13. Ranunculus orthorhynchus Hooker, Fl. Bor.-Amer. 1: 21. 1829.
Stems nearly erect or decumbent, never rooting nodally, hispid, strigose, or glabrous, base not bulbous. Roots sometimes fleshy and ± tuberous. Basal leaf blades narrowly ovate to oblong or semicircular in outline, simple to 3-5-lobed or -foliolate, 2.8-12.5 × 2.5-14 cm, leaflets or segments undivided or 1-2×-lobed or -parted, ultimate segments circular to linear, margins dentate, crenate, or entire, apex rounded to narrowly acute.
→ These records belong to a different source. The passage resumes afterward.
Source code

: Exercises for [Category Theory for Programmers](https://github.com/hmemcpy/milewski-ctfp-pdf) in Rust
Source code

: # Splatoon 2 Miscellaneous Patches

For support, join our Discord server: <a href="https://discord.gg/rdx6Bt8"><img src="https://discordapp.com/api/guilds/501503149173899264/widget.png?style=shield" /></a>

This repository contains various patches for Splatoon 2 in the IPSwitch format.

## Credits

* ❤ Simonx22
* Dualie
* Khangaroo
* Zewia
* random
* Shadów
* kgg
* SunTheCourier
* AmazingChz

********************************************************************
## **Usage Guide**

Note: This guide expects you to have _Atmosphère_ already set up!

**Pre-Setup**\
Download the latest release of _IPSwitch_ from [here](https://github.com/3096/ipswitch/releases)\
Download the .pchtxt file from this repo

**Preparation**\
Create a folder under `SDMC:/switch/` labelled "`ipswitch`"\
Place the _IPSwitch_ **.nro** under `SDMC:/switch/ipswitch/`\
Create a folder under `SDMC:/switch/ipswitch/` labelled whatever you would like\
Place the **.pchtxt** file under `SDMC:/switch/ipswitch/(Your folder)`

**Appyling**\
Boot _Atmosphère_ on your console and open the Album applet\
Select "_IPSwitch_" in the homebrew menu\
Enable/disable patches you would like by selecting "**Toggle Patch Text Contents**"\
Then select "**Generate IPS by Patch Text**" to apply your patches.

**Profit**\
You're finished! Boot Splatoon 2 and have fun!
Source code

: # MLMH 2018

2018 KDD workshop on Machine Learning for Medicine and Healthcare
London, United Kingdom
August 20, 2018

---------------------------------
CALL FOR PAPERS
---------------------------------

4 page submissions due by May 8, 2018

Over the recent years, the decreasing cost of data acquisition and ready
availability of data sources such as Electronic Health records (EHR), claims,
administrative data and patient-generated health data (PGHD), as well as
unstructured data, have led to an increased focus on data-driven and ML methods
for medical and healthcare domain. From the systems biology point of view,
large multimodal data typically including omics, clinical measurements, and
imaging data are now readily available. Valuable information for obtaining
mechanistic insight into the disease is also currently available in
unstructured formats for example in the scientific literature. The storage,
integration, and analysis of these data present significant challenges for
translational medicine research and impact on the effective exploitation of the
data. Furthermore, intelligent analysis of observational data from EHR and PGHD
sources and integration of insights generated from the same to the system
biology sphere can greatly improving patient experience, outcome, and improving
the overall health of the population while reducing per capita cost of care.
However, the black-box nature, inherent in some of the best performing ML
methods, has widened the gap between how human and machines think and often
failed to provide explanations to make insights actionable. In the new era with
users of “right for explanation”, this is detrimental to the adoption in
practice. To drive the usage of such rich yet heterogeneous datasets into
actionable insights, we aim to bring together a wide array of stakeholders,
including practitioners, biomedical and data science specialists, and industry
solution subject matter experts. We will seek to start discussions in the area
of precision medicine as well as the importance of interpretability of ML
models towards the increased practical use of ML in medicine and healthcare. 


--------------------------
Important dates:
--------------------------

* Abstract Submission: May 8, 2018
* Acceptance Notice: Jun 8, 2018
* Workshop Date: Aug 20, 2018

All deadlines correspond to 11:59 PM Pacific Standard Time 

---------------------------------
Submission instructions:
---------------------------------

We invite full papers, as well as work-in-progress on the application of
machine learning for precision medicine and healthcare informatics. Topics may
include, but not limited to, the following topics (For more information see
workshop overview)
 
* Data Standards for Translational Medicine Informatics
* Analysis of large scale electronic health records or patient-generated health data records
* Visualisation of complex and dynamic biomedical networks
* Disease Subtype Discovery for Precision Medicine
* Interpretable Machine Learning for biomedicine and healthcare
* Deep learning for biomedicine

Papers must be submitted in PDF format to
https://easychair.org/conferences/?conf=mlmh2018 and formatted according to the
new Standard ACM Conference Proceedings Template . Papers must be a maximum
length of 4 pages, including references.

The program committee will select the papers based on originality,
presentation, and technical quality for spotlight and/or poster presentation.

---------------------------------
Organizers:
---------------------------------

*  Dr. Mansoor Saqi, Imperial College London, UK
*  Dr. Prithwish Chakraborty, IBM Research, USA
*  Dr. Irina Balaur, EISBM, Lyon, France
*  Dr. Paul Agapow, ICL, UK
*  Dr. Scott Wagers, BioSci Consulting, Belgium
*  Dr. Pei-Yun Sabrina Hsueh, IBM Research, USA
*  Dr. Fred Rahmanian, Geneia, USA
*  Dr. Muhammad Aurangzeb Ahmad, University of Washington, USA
Flowers: receptacle hispid; sepals reflexed 1-2 mm above base, 5-11 × 2-4 mm, hispid, hirsute, or glabrous; petals 5-6, abaxially yellow or red, adaxially yellow, 8-18 × 4-11 mm. Heads of achenes hemispheric to ovoid, 5-13 × 6-10 mm; achenes 2.8-4.5 × 1.8-3.2 mm, glabrous, margin forming narrow rib 0.1-0.2 mm wide; beak persistent, narrowly lanceolate to subulate, straight, 1.8-3.8(-4.8) mm.
Varieties 3: w North America.
The first two varieties ( Ranunculus orthorhynchus var. orthorhynchus and R . orthorhynchus var. platyphyllus ) are rather weak, intergrading extensively in California and Oregon. By contrast, R . orthorhynchus var. bloomeri often grows with the others with little or no intergradation (although intermediate populations are found in some areas), and it has been treated as a distinct species, R . bloomeri , by many taxonomists.